Review: Darwin's Big Idea Exhibition
- Jo Clement
- Sep 12, 2009
- 2 min read
Recently at the 'Darwin: Big Idea' exhibition I was faced with some other dinosaurs. Draped in black fabrics, the setting was as dour and bleak as many people see the Victorian period. From this darkness shone Darwin's personal letters and the animal specimens he spent so many years collecting.
Two floreana mockingbirds were presented on a plush purple cushion. To the unknowing eye these are simple dead birds. To the knowing eye, monarchs of this exhibit. Their bodies stand as a testament to collecting and learning from animals. By examining the beaks of the finches, Darwin (along with consultation with ornithologists) discovered his theory of adaptation.

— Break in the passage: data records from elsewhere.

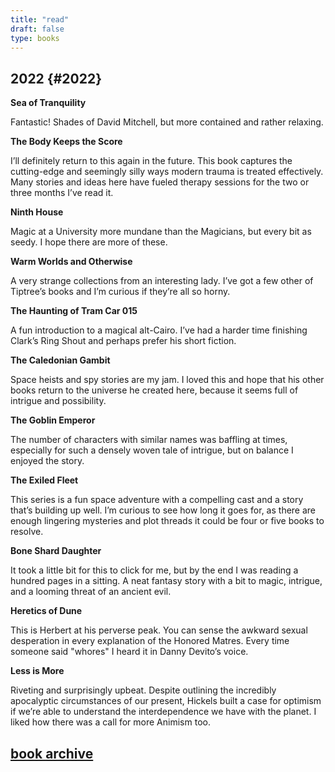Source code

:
 ```yaml
--- 
title: "read" 
draft: false 
type: books 
---
```


## 2022 {#2022}

**Sea of Tranquility**

Fantastic! Shades of David Mitchell, but more contained and rather relaxing.

**The Body Keeps the Score**

I’ll definitely return to this again in the future. This book captures the cutting-edge and seemingly silly ways modern trauma is treated effectively. Many stories and ideas here have fueled therapy sessions for the two or three months I’ve read it.

**Ninth House**

Magic at a University more mundane than the Magicians, but every bit as seedy. I hope there are more of these.

**Warm Worlds and Otherwise**

A very strange collections from an interesting lady. I’ve got a few other of Tiptree’s books and I’m curious if they’re all so horny.


**The Haunting of Tram Car 015**

A fun introduction to a magical alt-Cairo. I’ve had a harder time finishing Clark’s Ring Shout and perhaps prefer his short fiction.

**The Caledonian Gambit**

Space heists and spy stories are my jam. I loved this and hope that his other books return to the universe he created here, because it seems full of intrigue and possibility.

**The Goblin Emperor**

The number of characters with similar names was baffling at times, especially for such a densely woven tale of intrigue, but on balance I enjoyed the story.

**The Exiled Fleet**

This series is a fun space adventure with a compelling cast and a story that’s building up well. I’m curious to see how long it goes for, as there are enough lingering mysteries and plot threads it could be four or five books to resolve.

**Bone Shard Daughter**

It took a little bit for this to click for me, but by the end I was reading a hundred pages in a sitting. A neat fantasy story with a bit to magic, intrigue, and a looming threat of an ancient evil.

**Heretics of Dune**

This is Herbert at his perverse peak. You can sense the awkward sexual desperation in every explanation of the Honored Matres. Every time someone said "whores" I heard it in Danny Devito’s voice.

**Less is More**

Riveting and surprisingly upbeat. Despite outlining the incredibly apocalyptic circumstances of our present, Hickels built a case for optimism if we’re able to understand the interdependence we have with the planet. I liked how there was a call for more Animism too.


## [book archive](/bookarchive)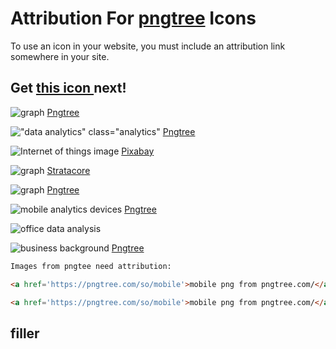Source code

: # Attribution For [pngtree](pngtree.com) Icons

To use an icon in your website, you must include an attribution link somewhere in your site.

## Get [this icon ](https://pngtree.com/freepng/cartoon-statistical-trend-graph-illustration_4675342.html) next! 


![graph](img/graph.png)
[Pngtree](https://pngtree.com/so/graph)


!["data analytics" class="analytics"](img/analytics.png)
[Pngtree](https://pngtree.com/so/analytics)


![Internet of things image](img/IoT.png)
[Pixabay](https://pixabay.com/users/tagechos-9643195/?utm_source=link-attribution&utm_medium=referral&utm_campaign=image&utm_content=3671222)


![graph](img/cloudComputing.jpeg)
[Stratacore](https://www.stratacore.com/the-advisor/9-types-of-cloud-computing)

![graph](img/machine-learning.jpeg)
[Pngtree](https://pngtree.com/freepng/deep-learning-illustration-concept-flat-design-concept-of-web-page-design-for-website-and-mobile-websitevector-illustration_4180690.html)


![mobile analytics devices](img/mobile-analytics.png)
[Pngtree](https://pngtree.com/so/mobile)


![office data analysis](img/office-data-analysis.png)



![business background](img/business-chart-background-design-image_1069408.jpeg)
[Pngtree](https://pngtree.com/freebackground/business-chart-background-design_1739142.html)




```html
Images from pngtee need attribution:

<a href='https://pngtree.com/so/mobile'>mobile png from pngtree.com/</a>

<a href='https://pngtree.com/so/mobile'>mobile png from pngtree.com/</a>
```

## filler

But they also remind us of the problematic connection between natural history and colonialism. When Darwin made his incredible discovery, for instance, it is often omitted that the HMS Beagle on which he sailed made its voyage with the intention to gain stronger British control over the peoples and land of South America, the Falklands and Galápagos. As part of wider global domination, the voyage of the Beagle involved surveys, the anglicized naming of places and control. The expedition was not for all human betterment - some being deemed savages by Darwin himself - but the betterment of certain humans.

It's a tough cookie to swallow when one of your favourite hobbies is to visit natural history museums and get close to these collections, the very creatures, objects and documentation once held by people in the past to better understand their present.